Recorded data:
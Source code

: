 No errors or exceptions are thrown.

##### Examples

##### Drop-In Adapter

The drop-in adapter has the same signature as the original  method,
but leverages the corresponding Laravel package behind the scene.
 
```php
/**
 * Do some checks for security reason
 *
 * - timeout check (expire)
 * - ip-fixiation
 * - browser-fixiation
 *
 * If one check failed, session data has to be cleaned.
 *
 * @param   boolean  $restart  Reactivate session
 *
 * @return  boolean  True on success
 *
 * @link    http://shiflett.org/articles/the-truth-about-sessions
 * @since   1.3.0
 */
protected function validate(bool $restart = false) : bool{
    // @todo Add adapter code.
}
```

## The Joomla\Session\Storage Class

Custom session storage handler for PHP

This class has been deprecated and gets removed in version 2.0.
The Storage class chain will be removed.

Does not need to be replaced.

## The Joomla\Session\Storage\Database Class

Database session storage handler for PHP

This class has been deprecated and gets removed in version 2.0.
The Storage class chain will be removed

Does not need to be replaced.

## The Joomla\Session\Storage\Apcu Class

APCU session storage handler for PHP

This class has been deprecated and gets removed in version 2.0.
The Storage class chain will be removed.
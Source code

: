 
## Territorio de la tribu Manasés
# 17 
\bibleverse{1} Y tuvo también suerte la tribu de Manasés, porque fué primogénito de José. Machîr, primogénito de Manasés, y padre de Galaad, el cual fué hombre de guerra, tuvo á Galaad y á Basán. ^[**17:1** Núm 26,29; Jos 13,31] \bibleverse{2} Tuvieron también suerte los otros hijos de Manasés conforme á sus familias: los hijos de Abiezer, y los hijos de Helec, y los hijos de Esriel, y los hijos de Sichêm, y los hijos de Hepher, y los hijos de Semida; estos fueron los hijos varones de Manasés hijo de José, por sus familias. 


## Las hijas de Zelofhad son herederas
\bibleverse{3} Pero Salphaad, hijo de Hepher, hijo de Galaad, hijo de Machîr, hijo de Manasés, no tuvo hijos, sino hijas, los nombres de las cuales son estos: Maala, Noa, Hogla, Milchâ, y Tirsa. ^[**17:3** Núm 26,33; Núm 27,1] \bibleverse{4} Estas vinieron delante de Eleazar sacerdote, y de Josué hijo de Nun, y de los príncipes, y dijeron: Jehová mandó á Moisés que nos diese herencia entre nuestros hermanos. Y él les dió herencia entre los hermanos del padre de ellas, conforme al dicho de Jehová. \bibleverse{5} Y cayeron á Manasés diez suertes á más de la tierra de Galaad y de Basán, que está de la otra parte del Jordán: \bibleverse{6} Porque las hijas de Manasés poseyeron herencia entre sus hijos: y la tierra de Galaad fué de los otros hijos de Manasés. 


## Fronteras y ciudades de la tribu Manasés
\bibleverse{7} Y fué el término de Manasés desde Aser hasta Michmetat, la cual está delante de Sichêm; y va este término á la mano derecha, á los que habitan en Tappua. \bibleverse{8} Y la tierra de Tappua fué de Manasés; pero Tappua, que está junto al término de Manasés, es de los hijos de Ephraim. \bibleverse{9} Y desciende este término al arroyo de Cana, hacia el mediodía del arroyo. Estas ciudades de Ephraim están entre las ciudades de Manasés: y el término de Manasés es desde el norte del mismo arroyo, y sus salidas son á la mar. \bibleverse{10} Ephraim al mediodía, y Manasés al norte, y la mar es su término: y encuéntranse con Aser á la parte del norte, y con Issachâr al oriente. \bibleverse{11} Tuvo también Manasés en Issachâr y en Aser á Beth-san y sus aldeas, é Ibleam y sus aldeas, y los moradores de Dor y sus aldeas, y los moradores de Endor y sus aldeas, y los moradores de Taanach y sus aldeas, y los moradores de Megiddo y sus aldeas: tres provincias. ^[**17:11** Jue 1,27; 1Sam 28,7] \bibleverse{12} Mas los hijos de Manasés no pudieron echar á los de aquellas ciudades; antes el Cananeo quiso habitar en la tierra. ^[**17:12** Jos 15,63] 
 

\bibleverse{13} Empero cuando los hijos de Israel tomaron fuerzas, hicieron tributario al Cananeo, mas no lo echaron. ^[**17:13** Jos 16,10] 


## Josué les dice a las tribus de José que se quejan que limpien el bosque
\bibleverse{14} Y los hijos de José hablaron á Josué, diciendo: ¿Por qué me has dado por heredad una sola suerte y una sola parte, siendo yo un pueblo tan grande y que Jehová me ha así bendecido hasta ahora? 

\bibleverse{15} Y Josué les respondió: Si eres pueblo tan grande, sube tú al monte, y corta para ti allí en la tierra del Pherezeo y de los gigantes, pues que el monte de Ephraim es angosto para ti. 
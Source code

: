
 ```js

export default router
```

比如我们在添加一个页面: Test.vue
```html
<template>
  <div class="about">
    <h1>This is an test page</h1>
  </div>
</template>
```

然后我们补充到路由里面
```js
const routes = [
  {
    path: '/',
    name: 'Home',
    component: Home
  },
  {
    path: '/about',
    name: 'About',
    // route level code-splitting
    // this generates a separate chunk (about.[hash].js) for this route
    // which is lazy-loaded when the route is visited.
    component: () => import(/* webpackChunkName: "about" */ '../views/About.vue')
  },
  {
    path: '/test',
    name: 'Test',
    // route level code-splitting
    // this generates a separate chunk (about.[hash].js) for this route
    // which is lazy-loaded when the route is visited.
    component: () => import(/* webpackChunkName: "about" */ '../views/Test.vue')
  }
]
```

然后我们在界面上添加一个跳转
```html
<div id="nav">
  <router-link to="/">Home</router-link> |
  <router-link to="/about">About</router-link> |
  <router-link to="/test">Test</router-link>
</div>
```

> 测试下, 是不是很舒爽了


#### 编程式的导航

About this task
Among the records above, determine how many lines contain "José", then report the number only.

Problem solution
3